PROVIDED RECORDS:
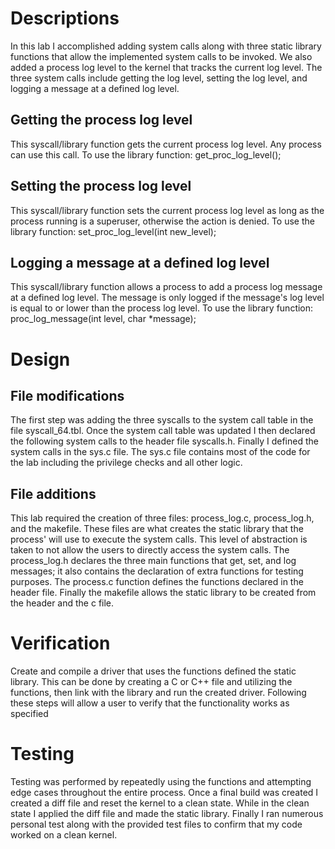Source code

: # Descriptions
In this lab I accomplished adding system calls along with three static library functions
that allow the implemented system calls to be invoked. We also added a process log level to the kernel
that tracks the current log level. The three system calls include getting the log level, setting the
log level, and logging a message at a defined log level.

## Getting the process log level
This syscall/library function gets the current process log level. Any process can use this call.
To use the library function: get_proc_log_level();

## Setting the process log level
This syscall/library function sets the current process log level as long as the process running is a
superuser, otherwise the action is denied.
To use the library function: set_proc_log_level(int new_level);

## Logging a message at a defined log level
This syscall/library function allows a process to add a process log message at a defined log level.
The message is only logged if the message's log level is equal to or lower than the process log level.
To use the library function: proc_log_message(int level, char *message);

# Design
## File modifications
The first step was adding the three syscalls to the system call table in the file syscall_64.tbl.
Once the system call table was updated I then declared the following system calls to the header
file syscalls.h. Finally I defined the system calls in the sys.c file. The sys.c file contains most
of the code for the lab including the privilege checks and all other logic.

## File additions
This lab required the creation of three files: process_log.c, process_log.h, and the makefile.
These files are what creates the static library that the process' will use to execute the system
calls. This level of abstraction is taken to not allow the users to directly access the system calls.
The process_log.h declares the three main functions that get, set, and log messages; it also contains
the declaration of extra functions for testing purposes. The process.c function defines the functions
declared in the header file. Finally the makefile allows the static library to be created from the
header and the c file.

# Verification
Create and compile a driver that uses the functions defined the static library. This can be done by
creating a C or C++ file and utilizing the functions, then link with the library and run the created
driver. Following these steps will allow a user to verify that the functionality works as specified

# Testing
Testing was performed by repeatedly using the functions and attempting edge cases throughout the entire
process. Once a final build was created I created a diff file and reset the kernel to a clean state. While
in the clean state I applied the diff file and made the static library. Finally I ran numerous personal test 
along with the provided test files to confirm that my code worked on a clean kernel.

WHAT YOU NEED TO DO: Reproduce exactly, and with no other material, the lines between those holding "In this lab" and "## Logging a message at a defined log level", inclusive.

REPLY:
In this lab I accomplished adding system calls along with three static library functions
that allow the implemented system calls to be invoked. We also added a process log level to the kernel
that tracks the current log level. The three system calls include getting the log level, setting the
log level, and logging a message at a defined log level.

## Getting the process log level
This syscall/library function gets the current process log level. Any process can use this call.
To use the library function: get_proc_log_level();

## Setting the process log level
This syscall/library function sets the current process log level as long as the process running is a
superuser, otherwise the action is denied.
To use the library function: set_proc_log_level(int new_level);

## Logging a message at a defined log level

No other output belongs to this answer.